Finally, Mohanty argues for a project that simultaneously focuses on deconstructing and
dismantling on the one hand, and building and constructing on the other (1991b:51), and this project forms a core of Postcolonial Feminist understandings of agency and resistance. Recognizing the diversity of women’s and men’s lives, experiences, and needs, as well as building genuinely diverse and empowering national and transnational coalitions against all forms of oppression are critical concerns to many Postcolonial Feminists. They highlight and argue for resistance that is historically, materially, culturally and politically contextualized, non- elitist, and directed toward dismantling the entire system of oppression and privilege. In this context, people are recognized as agents as opposed to homogenized and inferior “victims.” As agents, people not only reproduce the terms of their existence but also take responsibility for them. Moreover, dismantling discourses that render some inferior/exploitable interrupts the ideological bases of oppression. It is a mistake to assume that critiques of universal, essentialized categories of “womanhood” are also rejections of commonalties and common bonds among women (Trend, 1995:121). While common bonds and room for transnational activism certainly exist, Mohanty (1991b) and others problematize strict claims of universality and essentialism. Re-evaluations of history and historicity with women’s and “other” men’s self-determination at its core (Alexander and Mohanty, 1997:xvi), as well as the creation of autonomous, geographically, historically and culturally grounded feminist struggles (Mohanty, 1991b:51) are central to the forms of resistance elucidated by those included in my analytical framework. Although many of the authors in this analytical framework tend to argue for specific forms of resistance to specific manifestations of oppression, Alexander and Mohanty also go on to explain that developing transnational feminist movements involves “shifting the unit of analysis from the local, regional, and national culture to relations and processes across cultures,” i.e. developing an understanding of the local in the context of the global (1997:xix).
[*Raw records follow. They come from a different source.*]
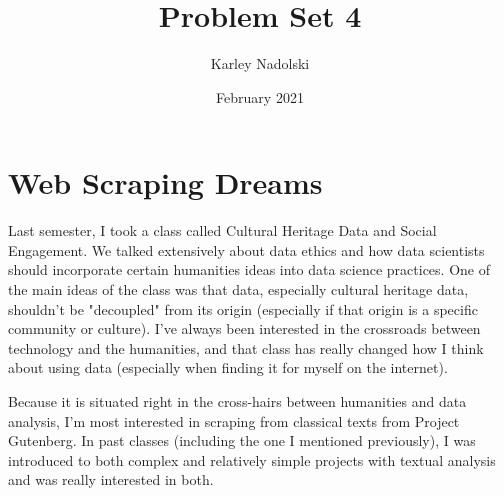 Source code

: \documentclass{article}
\title{Problem Set 4}
\author{Karley Nadolski}
\date{February 2021}
\begin{document}
\maketitle

\section{Web Scraping Dreams}
Last semester, I took a class called Cultural Heritage Data and Social Engagement. We talked extensively about data ethics and how data scientists should incorporate certain humanities ideas into data science practices. One of the main ideas of the class was that data, especially cultural heritage data, shouldn't be "decoupled" from its origin (especially if that origin is a specific community or culture). I've always been interested in the crossroads between technology and the humanities, and that class has really changed how I think about using data (especially when finding it for myself on the internet). 

 Because it is situated right in the cross-hairs between humanities and data analysis, I'm most interested in scraping from classical texts from Project Gutenberg. In past classes (including the one I mentioned previously), I was introduced to both complex and relatively simple projects with textual analysis and was really interested in both.  
\end{document}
Alexander and Mohanty (1997:xvii) use the term recolonization to refer to the global
realignments and new forms of colonization which, like “traditional” forms of colonization, are based on hierarchical, racialized and sexualized constructions and systems of domination. Resistance to this process comes in the form of decolonization, which necessitates thinking and acting oneself out of spaces of domination. In other words, we must think through an “anti-colonialist, anti-capitalist lens,” recognize the destructive effects of colonization and then proceed to build “actively anti-colonialist relationships and cultures” (Alexander and Mohanty, 1997:xxii) without reinforcing homogenized constructions of the “other as victim.”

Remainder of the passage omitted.